6.4. ПРОБЛЕМАТИКА НАЦИОНАЛЬНЫХ ДВИЖЕНИЙ ЭМИГРАЦИИ И ИХ ВЗАИМОДЕЙСТВИЕ С ПРАВИТЕЛЬСТВОМ ТРЕТЬЕГО РЕЙХА

Генерал Краснов в очередной раз пережил крушение своих надежд, связанных с победой над большевизмом. Многие исследователи склонны видеть в нем радетеля о нуждах казачества, не стеснявшегося в средствах достижения цели, в том числе и в тактическом союзе с нацистами.
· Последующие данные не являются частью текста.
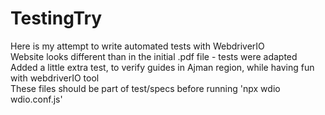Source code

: # TestingTry 
Here is my attempt to write automated tests with WebdriverIO \
Website looks different than in the initial .pdf file - tests were adapted \
Added a little extra test, to verify guides in Ajman region, while having fun with webdriverIO tool \
These files should be part of test/specs before running 'npx wdio wdio.conf.js' 
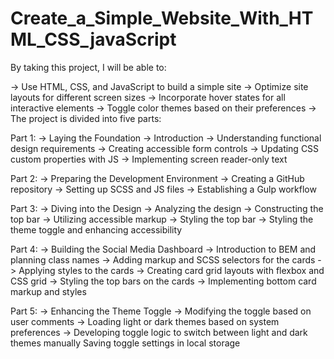 # Create_a_Simple_Website_With_HTML_CSS_javaScript

By taking this project, I will be able to:

-> Use HTML, CSS, and JavaScript to build a simple site
-> Optimize site layouts for different screen sizes
-> Incorporate hover states for all interactive elements
-> Toggle color themes based on their preferences
-> The project is divided into five parts:

Part 1: 
-> Laying the Foundation
-> Introduction
-> Understanding functional design requirements
-> Creating accessible form controls
-> Updating CSS custom properties with JS
-> Implementing screen reader-only text

Part 2: 
-> Preparing the Development Environment
-> Creating a GitHub repository
-> Setting up SCSS and JS files
-> Establishing a Gulp workflow

Part 3: 
-> Diving into the Design
-> Analyzing the design
-> Constructing the top bar
-> Utilizing accessible markup
-> Styling the top bar
-> Styling the theme toggle and enhancing accessibility

Part 4: 
-> Building the Social Media Dashboard
-> Introduction to BEM and planning class names
-> Adding markup and SCSS selectors for the cards
-> Applying styles to the cards
-> Creating card grid layouts with flexbox and CSS grid
-> Styling the top bars on the cards
-> Implementing bottom card markup and styles

Part 5: 
-> Enhancing the Theme Toggle
-> Modifying the toggle based on user comments
-> Loading light or dark themes based on system preferences
-> Developing toggle logic to switch between light and dark themes manually
Saving toggle settings in local storage
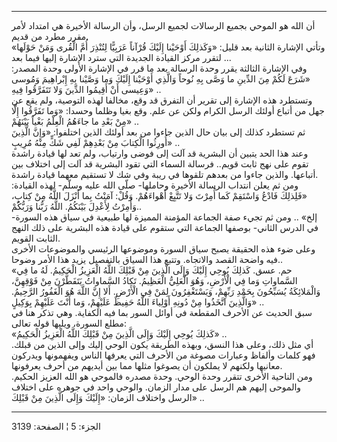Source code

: ------------------------------------------------------------------------

أن الله هو الموحي بجميع الرسالات لجميع الرسل، وأن الرسالة الأخيرة هي
امتداد لأمر مقرر مطرد من قديم.  
وتأتي الإشارة الثانية بعد قليل: «وَكَذلِكَ أَوْحَيْنا إِلَيْكَ قُرْآناً عَرَبِيًّا لِتُنْذِرَ أُمَّ
الْقُرى وَمَنْ حَوْلَها» .. لتقرر مركز القيادة الجديدة التي سترد الإشارة إليها
فيما بعد.  
وفي الإشارة الثالثة يقرر وحدة الرسالة بعد ما قرر في الإشارة الأولى وحدة
المصدر: «شَرَعَ لَكُمْ مِنَ الدِّينِ ما وَصَّى بِهِ نُوحاً وَالَّذِي أَوْحَيْنا إِلَيْكَ وَما وَصَّيْنا بِهِ
إِبْراهِيمَ وَمُوسى وَعِيسى أَنْ أَقِيمُوا الدِّينَ وَلا تَتَفَرَّقُوا فِيهِ» ..  
وتستطرد هذه الإشارة إلى تقرير أن التفرق قد وقع، مخالفا لهذه التوصية، ولم
يقع عن جهل من أتباع أولئك الرسل الكرام ولكن عن علم. وقع بغيا وظلما
وحسدا: «وَما تَفَرَّقُوا إِلَّا مِنْ بَعْدِ ما جاءَهُمُ الْعِلْمُ بَغْياً بَيْنَهُمْ» ..  
ثم تستطرد كذلك إلى بيان حال الذين جاءوا من بعد أولئك الذين اختلفوا: «وَإِنَّ
الَّذِينَ أُورِثُوا الْكِتابَ مِنْ بَعْدِهِمْ لَفِي شَكٍّ مِنْهُ مُرِيبٍ» ..  
وعند هذا الحد يتبين أن البشرية قد آلت إلى فوضى وارتياب، ولم تعد لها
قيادة راشدة تقوم على نهج ثابت قويم.. فرسالة السماء التي تقود البشرية قد
آلت إلى اختلاف بين أتباعها. والذين جاءوا من بعدهم تلقوها في ريبة وفي شك
لا تستقيم معهما قيادة راشدة.  
ومن ثم يعلن انتداب الرسالة الأخيرة وحاملها- صلّى الله عليه وسلّم- لهذه
القيادة: «فَلِذلِكَ فَادْعُ وَاسْتَقِمْ كَما أُمِرْتَ وَلا تَتَّبِعْ أَهْواءَهُمْ. وَقُلْ: آمَنْتُ بِما
أَنْزَلَ اللَّهُ مِنْ كِتابٍ، وَأُمِرْتُ لِأَعْدِلَ بَيْنَكُمُ. اللَّهُ رَبُّنا وَرَبُّكُمْ..  
إلخ» .. ومن ثم تجيء صفة الجماعة المؤمنة المميزة لها طبيعية في سياق هذه
السورة- في الدرس الثاني- بوصفها الجماعة التي ستقوم على قيادة هذه البشرية
على ذلك النهج الثابت القويم.  
وعلى ضوء هذه الحقيقة يصبح سياق السورة وموضوعها الرئيسي والموضوعات الأخرى
فيه واضحة القصد والاتجاه. وتتبع هذا السياق بالتفصيل يزيد هذا الأمر
وضوحا..  
«حم. عسق. كَذلِكَ يُوحِي إِلَيْكَ وَإِلَى الَّذِينَ مِنْ قَبْلِكَ اللَّهُ الْعَزِيزُ الْحَكِيمُ. لَهُ ما فِي
السَّماواتِ وَما فِي الْأَرْضِ، وَهُوَ الْعَلِيُّ الْعَظِيمُ. تَكادُ السَّماواتُ يَتَفَطَّرْنَ مِنْ فَوْقِهِنَّ،
وَالْمَلائِكَةُ يُسَبِّحُونَ بِحَمْدِ رَبِّهِمْ، وَيَسْتَغْفِرُونَ لِمَنْ فِي الْأَرْضِ. أَلا إِنَّ اللَّهَ هُوَ
الْغَفُورُ الرَّحِيمُ. وَالَّذِينَ اتَّخَذُوا مِنْ دُونِهِ أَوْلِياءَ اللَّهُ حَفِيظٌ عَلَيْهِمْ، وَما أَنْتَ
عَلَيْهِمْ بِوَكِيلٍ» ..  
سبق الحديث عن الأحرف المقطعة في أوائل السور بما فيه الكفاية. وهي تذكر
هنا في مطلع السورة، ويليها قوله تعالى:  
«كَذلِكَ يُوحِي إِلَيْكَ وَإِلَى الَّذِينَ مِنْ قَبْلِكَ اللَّهُ الْعَزِيزُ الْحَكِيمُ» ..  
أي مثل ذلك، وعلى هذا النسق، وبهذه الطريقة يكون الوحي إليك وإلى الذين من
قبلك. فهو كلمات وألفاظ وعبارات مصوغة من الأحرف التي يعرفها الناس
ويفهمونها ويدركون معانيها ولكنهم لا يملكون أن يصوغوا مثلها مما بين
أيديهم من أحرف يعرفونها.  
ومن الناحية الأخرى تتقرر وحدة الوحي. وحدة مصدره فالموحي هو الله العزيز
الحكيم. والموحى إليهم هم الرسل على مدار الزمان. والوحي واحد في جوهره على
اختلاف الرسل واختلاف الزمان: «إِلَيْكَ وَإِلَى الَّذِينَ مِنْ قَبْلِكَ» ..

------------------------------------------------------------------------

الجزء: 5 ¦ الصفحة: 3139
Правда, давнее германофильство Краснова, ставшее особо заметным еще на полях сражений Добровольческой армии с большевизмом на Дону, развилось с годами, проведенными в Германии, до невероятных размеров, а любовь к стране проживания и германскому образу жизни плавно была перенесена и на новое нацистское правительство, пришедшее к власти в 1933 году. Красноречивым примером является искреннее письмо поддержки Краснова к Гитлеру по поводу неудавшегося на него покушения 20 июля 1944 года. В нем, в частности, говорилось: «Вождь! Казачьи войска, перешедшие на сторону Германии и вместе с ней сражающиеся против мирового еврейства и большевизма, с глубоким негодованием и возмущением узнали о гнусном и подлом покушении на Вашу жизнь. В чудесном спасении Вашем они видят великую милость всемогущего Бога к Германии и казакам, Вам присягнувшим, и залог полной победы Вашей над злобным, жестоким и не стесняющимся в средствах борьбы врагом. Казаки усугубят рвение своего служения для спасения Германии и Европы от большевистской заразы. Живите многие годы, наш Вождь Адольф Гитлер. Генерал от кавалерии П.Н. Краснов».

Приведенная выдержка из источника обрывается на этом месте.